From d8056e01b4aa087935ee9c9576ab8f13d7e54359 Mon Sep 17 00:00:00 2001
From: Olli Lupton <olupton@nvidia.com>
Date: Wed, 4 Dec 2024 16:41:39 +0000
Subject: [PATCH] Convert .csv to .parquet in nsys-jax to avoid compressing a
 large .csv with Python's lzma.

---
 .../nsys_jax/nsys_jax/data_loaders.py         | 32 +++++++++++++------
 .../nsys_jax/nsys_jax/scripts/nsys_jax.py     | 31 +++++++++++++++---
 .github/workflows/_ci.yaml                    |  5 ++-
 3 files changed, 53 insertions(+), 15 deletions(-)

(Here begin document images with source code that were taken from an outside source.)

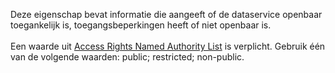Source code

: Deze eigenschap bevat informatie die aangeeft of de dataservice openbaar toegankelijk is, toegangsbeperkingen heeft of niet openbaar is.
<br/>
<br/>
Een waarde uit <a href='http://publications.europa.eu/resource/authority/access-right' target='_blank'>Access Rights Named Authority List</a> is verplicht. Gebruik één van de volgende waarden: public; restricted; non-public. 
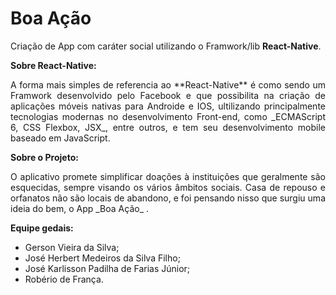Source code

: # Boa Ação
   Criação de App com caráter social utilizando o Framwork/lib **React-Native**.

**Sobre React-Native:**
<p align="justify">
A forma mais simples de referencia ao **React-Native** é como sendo um Framwork desenvolvido pelo Facebook e que possibilita na criação de aplicações móveis nativas para Androide e IOS, ultilizando principalmente tecnologias modernas no desenvolvimento Front-end, como _ECMAScript 6, CSS Flexbox, JSX_, entre outros, e tem seu desenvolvimento mobile baseado em JavaScript.
</p>

**Sobre o Projeto:**
<p align="justify">
O aplicativo promete simplificar doações à instituições que geralmente são esquecidas, sempre visando os vários âmbitos sociais. Casa de repouso e orfanatos não são locais de abandono,  e foi pensando nisso que surgiu uma ideia do bem, o App _Boa Ação_ .
</p>


**Equipe gedais:** 
<ul>
   <li>Gerson Vieira da Silva;</li>  
   <li>José Herbert Medeiros da Silva Filho;</li>
   <li>José Karlisson Padilha de Farias Júnior;</li>  
   <li>Robério de França.</li> 
</ul>
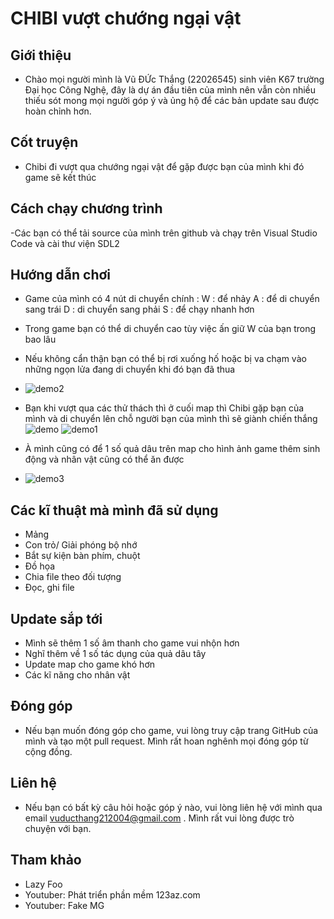 # CHIBI vượt chướng ngại vật
## Giới thiệu
- Chào mọi người mình là Vũ ĐỨc Thắng (22026545) sinh viên K67 trường Đại học Công Nghệ, đây là dự án đầu tiên của mình nên vẫn còn nhiều thiếu sót mong mọi người góp ý và ủng hộ để các bản update sau được hoàn chỉnh hơn.
## Cốt truyện
- Chibi đi vượt qua chướng ngại vật để gặp được bạn của mình khi đó game sẽ kết thúc
## Cách chạy chương trình
-Các bạn có thể tải source của mình trên github và chạy trên Visual Studio Code và cài thư viện SDL2
## Hướng dẫn chơi
- Game của mình có 4 nút di chuyển chính :
    W : để nhảy 
    A : để di chuyển sang trái
    D : di chuyển sang phải
    S : để chạy nhanh hơn
- Trong game bạn có thể di chuyển cao tùy việc ấn giữ W của bạn trong bao lâu
- Nếu không cẩn thận bạn có thể bị rơi xuống hố hoặc bị va chạm vào những ngọn lửa đang di chuyển khi đó bạn đã thua
- ![demo2](https://github.com/Thangvu21/Game1/assets/125382939/6cb32cfc-f8f5-4a5c-a771-7846b5ad1f64)

- Bạn khi vượt qua các thử thách thì ở cuối map thì Chibi gặp bạn của mình và di chuyển lên chỗ người bạn của mình thì sẽ giành chiến thắng
![demo](https://github.com/Thangvu21/Game1/assets/125382939/7390f164-a095-47ca-ae37-0c42abbfca9b)
![demo1](https://github.com/Thangvu21/Game1/assets/125382939/77721528-f158-4255-9e09-4006a5423bc9)

- À mình cũng có để 1 số quả dâu trên map cho hình ảnh game thêm sinh động và nhân vật cũng có thể ăn được
- ![demo3](https://github.com/Thangvu21/Game1/assets/125382939/fecacdaa-c046-4cfe-88d0-6dbf973dee59)

## Các kĩ thuật mà mình đã sử dụng
- Mảng
- Con trỏ/ Giải phóng bộ nhớ
- Bắt sự kiện bàn phím, chuột
- Đồ họa
- Chia file theo đối tượng
- Đọc, ghi file
## Update sắp tới
- Mình sẽ thêm 1 số âm thanh cho game vui nhộn hơn
- Nghĩ thêm về 1 số tác dụng của quả dâu tây
- Update map cho game khó hơn
- Các kĩ năng cho nhân vật
## Đóng góp
- Nếu bạn muốn đóng góp cho game, vui lòng truy cập trang GitHub của mình và tạo một pull request. Mình rất hoan nghênh mọi đóng góp từ cộng đồng.
## Liên hệ
- Nếu bạn có bất kỳ câu hỏi hoặc góp ý nào, vui lòng liên hệ với mình qua email vuducthang212004@gmail.com . Mình rất vui lòng được trò chuyện với bạn.
## Tham khảo
- Lazy Foo
- Youtuber: Phát triển phần mềm 123az.com
- Youtuber: Fake MG
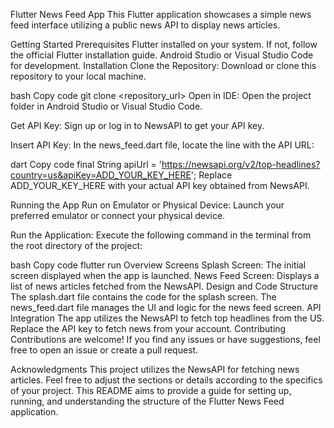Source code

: Flutter News Feed App
This Flutter application showcases a simple news feed interface utilizing a public news API to display news articles.

Getting Started
Prerequisites
Flutter installed on your system. If not, follow the official Flutter installation guide.
Android Studio or Visual Studio Code for development.
Installation
Clone the Repository: Download or clone this repository to your local machine.

bash
Copy code
git clone <repository_url>
Open in IDE: Open the project folder in Android Studio or Visual Studio Code.

Get API Key: Sign up or log in to NewsAPI to get your API key.

Insert API Key: In the news_feed.dart file, locate the line with the API URL:

dart
Copy code
final String apiUrl = 'https://newsapi.org/v2/top-headlines?country=us&apiKey=ADD_YOUR_KEY_HERE';
Replace ADD_YOUR_KEY_HERE with your actual API key obtained from NewsAPI.

Running the App
Run on Emulator or Physical Device: Launch your preferred emulator or connect your physical device.

Run the Application: Execute the following command in the terminal from the root directory of the project:

bash
Copy code
flutter run
Overview
Screens
Splash Screen: The initial screen displayed when the app is launched.
News Feed Screen: Displays a list of news articles fetched from the NewsAPI.
Design and Code Structure
The splash.dart file contains the code for the splash screen.
The news_feed.dart file manages the UI and logic for the news feed screen.
API Integration
The app utilizes the NewsAPI to fetch top headlines from the US. Replace the API key to fetch news from your account.
Contributing
Contributions are welcome! If you find any issues or have suggestions, feel free to open an issue or create a pull request.

Acknowledgments
This project utilizes the NewsAPI for fetching news articles.
Feel free to adjust the sections or details according to the specifics of your project. This README aims to provide a guide for setting up, running, and understanding the structure of the Flutter News Feed application.





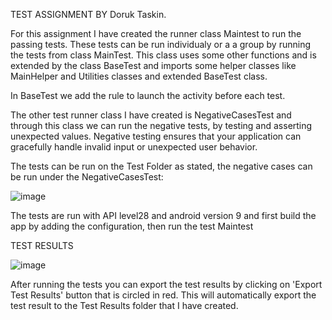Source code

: TEST ASSIGNMENT BY Doruk Taskin.

For this assignment I have created the runner class Maintest to run the passing tests. These tests can be run individualy or a a group by running the tests from class MainTest.
This class uses some other functions and is extended by the class BaseTest and imports some helper classes like MainHelper and Utilities classes and extended BaseTest class.

In BaseTest we add the rule to launch the activity before each test.

The other test runner class I have created is NegativeCasesTest and through this class we can run the negative tests, by testing and asserting unexpected values. 
Negative testing ensures that your application can gracefully handle invalid input or unexpected user behavior.

The tests can be run on the Test Folder as stated, the negative cases can be run under the NegativeCasesTest:

![image](https://user-images.githubusercontent.com/32645994/141368946-a641c9ce-2974-4bf4-8dcb-a1314579df63.png)


The tests are run with API level28 and android version 9 and first build the app by adding the configuration, then run the test Maintest

TEST RESULTS

![image](https://user-images.githubusercontent.com/32645994/141361392-680906a5-953b-4886-8388-d70478184a02.png)


After running the tests you can export the test results by clicking on 'Export Test Results' button that is circled in red.
This will automatically export the test result to the Test Results folder that I have created.

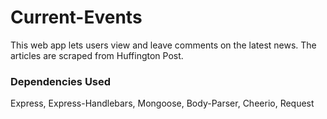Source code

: # Current-Events
This web app lets users view and leave comments on the latest news. The articles are scraped from Huffington Post.

### Dependencies Used
Express, Express-Handlebars, Mongoose, Body-Parser, Cheerio, Request
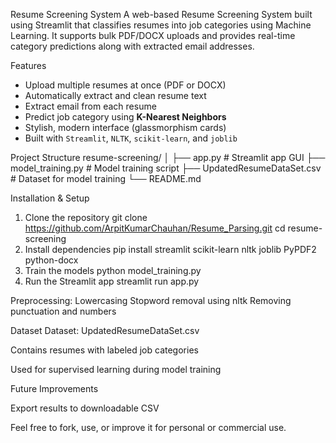Resume Screening System
A web-based Resume Screening System built using Streamlit that classifies resumes into job categories using Machine Learning. 
It supports bulk PDF/DOCX uploads and provides real-time category predictions along with extracted email addresses.

Features
- Upload multiple resumes at once (PDF or DOCX)
- Automatically extract and clean resume text
- Extract email from each resume
- Predict job category using **K-Nearest Neighbors**
- Stylish, modern interface (glassmorphism cards)
- Built with `Streamlit`, `NLTK`, `scikit-learn`, and `joblib`

Project Structure
resume-screening/
│
├── app.py # Streamlit app GUI
├── model_training.py # Model training script
├── UpdatedResumeDataSet.csv # Dataset for model training
└── README.md

Installation & Setup

1. Clone the repository
git clone https://github.com/ArpitKumarChauhan/Resume_Parsing.git
cd resume-screening
2. Install dependencies
pip install streamlit scikit-learn nltk joblib PyPDF2 python-docx
3. Train the models
python model_training.py
4. Run the Streamlit app
streamlit run app.py


Preprocessing:
Lowercasing
Stopword removal using nltk
Removing punctuation and numbers

Dataset
Dataset: UpdatedResumeDataSet.csv

Contains resumes with labeled job categories

Used for supervised learning during model training

Future Improvements

Export results to downloadable CSV


Feel free to fork, use, or improve it for personal or commercial use.
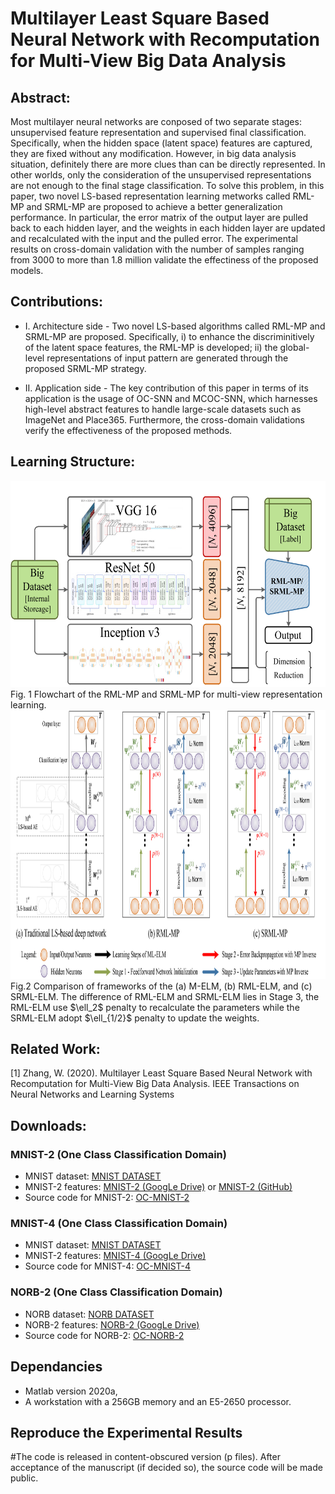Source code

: # Multilayer Least Square Based Neural Network with Recomputation for Multi-View Big Data Analysis
## Abstract:

Most multilayer neural networks are conposed of two separate stages: unsupervised feature representation and supervised final classification. Specifically, when the hidden space (latent space) features are captured, they are fixed without any modification. However, in big data analysis situation, definitely there are more clues than can be directly represented. In other worlds, only the consideration of the unsupervised representations are not enough to the final stage classification. To solve this problem, in this paper, two novel LS-based representation learning metworks called RML-MP and SRML-MP are proposed to achieve a better generalization performance. In particular, the error matrix of the output layer are pulled back to each hidden layer, and the weights in each hidden layer are updated and recalculated with the input and the pulled error. The experimental results on cross-domain validation with the number of samples ranging from 3000 to more than 1.8 million validate the effectiness of the proposed models.  

## Contributions:
* I. Architecture side -  Two novel LS-based algorithms called RML-MP and SRML-MP are proposed. Specifically, i) to enhance the discriminitively of the latent space features, the RML-MP is developed; ii) the global-level representations of input pattern are generated through the proposed SRML-MP strategy.

* II. Application side - The key contribution of this paper in terms of its application is the usage of OC-SNN and MCOC-SNN, which harnesses high-level abstract features to handle large-scale datasets such as ImageNet and Place365. Furthermore, the cross-domain validations verify the effectiveness of the proposed methods. 

## Learning Structure:

<img src="https://github.com/W1AE/Retraining/blob/main/f.jpg" width="550" height="330" />
Fig. 1 Flowchart of the RML-MP and SRML-MP for multi-view representation learning.

<img src="https://github.com/W1AE/Retraining/blob/main/f1.jpg" width="1050" height="430" />
Fig.2 Comparison of frameworks of the (a) M-ELM, (b) RML-ELM, and (c) SRML-ELM. The difference of RML-ELM and SRML-ELM lies in Stage 3, the RML-ELM use $\ell_2$ penalty to recalculate the parameters while the SRML-ELM adopt $\ell_{1/2}$ penalty to update the weights.

## Related Work:

[1] Zhang, W. (2020). Multilayer Least Square Based Neural Network with Recomputation for Multi-View Big Data Analysis. IEEE Transactions on Neural Networks and Learning Systems

## Downloads:
### MNIST-2 (One Class Classification Domain)
* MNIST dataset: [MNIST DATASET](http://yann.lecun.com/exdb/mnist/)
* MNIST-2 features: [MNIST-2 (GoogLe Drive)](https://drive.google.com/file/d/1kWEMoIbtR8TKJq0X8btXrFqSetzOyHWH/view?usp=sharing) or [MNIST-2 (GitHub)](https://github.com/W1AE/Retraining/blob/main/M_2.mat)
* Source code for MNIST-2: [OC-MNIST-2](https://github.com/W1AE/Retraining/blob/main/Demo_MNIST.zip)
### MNIST-4 (One Class Classification Domain)
* MNIST dataset: [MNIST DATASET](http://yann.lecun.com/exdb/mnist/)
* MNIST-2 features: [MNIST-4 (GoogLe Drive)](https://drive.google.com/file/d/1kWEMoIbtR8TKJq0X8btXrFqSetzOyHWH/view?usp=sharing) 
* Source code for MNIST-4: [OC-MNIST-4](https://github.com/W1AE/Retraining/blob/main/Demo_MNIST.zip)
### NORB-2 (One Class Classification Domain)
* NORB dataset: [NORB DATASET](https://cs.nyu.edu/~ylclab/data/norb-v1.0-small/)
* NORB-2 features: [NORB-2 (GoogLe Drive)](https://drive.google.com/file/d/11CNibSMWIP77VYPBiN9-GEmDQT-jTWnl/view?usp=sharing)
* Source code for NORB-2: [OC-NORB-2](https://github.com/W1AE/Retraining/blob/main/Demo_NORB.zip)

## Dependancies
* Matlab version 2020a,
* A workstation with a 256GB memory and an E5-2650 processor.

## Reproduce the Experimental Results

#The code is released in content-obscured version (p files). After acceptance of the manuscript (if decided so), the source code will be made public.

diff --git a/.github/container/nsys_jax/nsys_jax/data_loaders.py b/.github/container/nsys_jax/nsys_jax/data_loaders.py
index 46dff6c5a..57e52403d 100644
--- a/.github/container/nsys_jax/nsys_jax/data_loaders.py
+++ b/.github/container/nsys_jax/nsys_jax/data_loaders.py
@@ -593,15 +593,25 @@ def _drop_non_tsl(compile_df: pd.DataFrame) -> pd.DataFrame:
 
 
 def _read_nvtx_pushpop_trace_file(file: pathlib.Path) -> pd.DataFrame:
-    def keep_column(name):
-        return name not in {"PID", "Lvl", "NameTree"}
-
-    return pd.read_csv(
-        lzma.open(file, "rt", newline=""),
-        dtype={"RangeId": np.int32},
-        index_col="RangeId",
-        usecols=keep_column,
-    )
+    # `file` follows one of two patterns, depending on whether we are loading the
+    # results from a single profile or from multiple merged profiles:
+    # - nsys-jax: /path/to/report_nvtx_pushpop_trace.parquet
+    # - nsys-jax-combine: /path/to/report_nvtx_pushpop_trace.parquet/rank5
+    new_name = "report_nvtx_pushpop_trace.parquet"
+    if file.name == new_name or file.parent.name == new_name:
+        # New mode; the .csv to .parquet conversion is done in nsys-jax
+        return pd.read_parquet(file)
+    else:
+
+        def keep_column(name):
+            return name not in {"PID", "Lvl", "NameTree"}
+
+        return pd.read_csv(
+            lzma.open(file, "rt", newline=""),
+            dtype={"RangeId": np.int32},
+            index_col="RangeId",
+            usecols=keep_column,
+        )
 
 
 def _load_nvtx_pushpop_trace_single(name: pathlib.Path) -> pd.DataFrame:
@@ -640,7 +650,9 @@ def remove_program_id_and_name(row):
 
 
 def _load_nvtx_pushpop_trace(prefix: pathlib.Path, frames: set[str]) -> pd.DataFrame:
-    path = prefix / "report_nvtx_pushpop_trace.csv.xz"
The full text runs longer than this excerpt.